Gross profit as a percentage of net sales decreased to 16.3% for the quarter ended March 31, 2007, from 19.6% for the quarter ended March 31, 2006. The decrease in gross profit percentage was the result of the reduction in volume, product mix, as certain products that are used in the new build residential market have higher profit margin, and higher material costs as compared to the same period in the prior year.
Selling, general and administrative expenses decreased by approximately $2.6 million, or 7.0%, to $35.2 million for the quarter ended March 31, 2007, from $37.8 million for the quarter ended March 31, 2006. The dollar decrease in selling, general and administrative expenses was due primarily to lower bonus expense, which decreased $2.5 million due to the decline in operating profits from the prior year period.
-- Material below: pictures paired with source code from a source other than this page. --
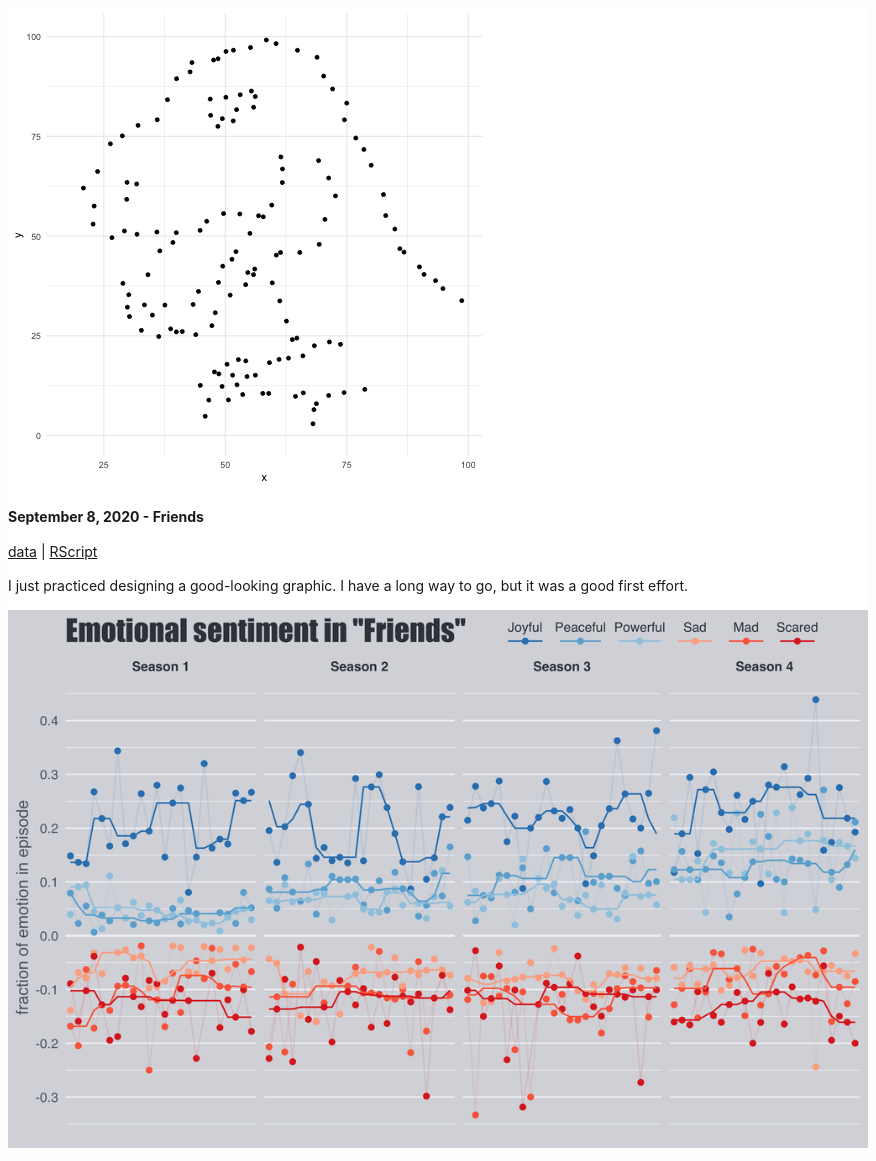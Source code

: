 ![](tuesdays/2020-10-13_datasaurus-dozen_files/dino-slant-dino.gif)

**September 8, 2020 - Friends**

[data](https://github.com/rfordatascience/tidytuesday/blob/master/data/2020/2020-09-08/readme.md)
\| [RScript](tuesdays/2020-09-08_friends.R)

I just practiced designing a good-looking graphic. I have a long way to
go, but it was a good first effort.

![](tuesdays/2020-09-08_friends_files/friends-emotions.png)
Selling, general and administrative expenses as a percentage of net sales decreased to 11.1% for the quarter ended March 31, 2007, from 11.7% for the quarter ended March 31, 2006 as a result of the reduction noted above.
As a result of the above, income from operations as a percentage of net sales for the quarter ended March 31, 2007 decreased to 5.2% from 7.9% for the prior year’s comparable period.
Interest expense increased by approximately $0.4 million to $7.2 million for the quarter ended March 31, 2007, from $6.8 million for the quarter ended March 31, 2006. The increase in interest expense during the current quarter was due primarily to higher average interest rates compared to that of the prior year’s first quarter.
As a result of the above, income from continuing operations before taxes decreased by approximately $9.7 million, or 50.4%, to $9.6 million for the quarter ended March 31, 2007, from income from continuing operations before taxes of $19.3 million for the quarter ended March 31, 2006.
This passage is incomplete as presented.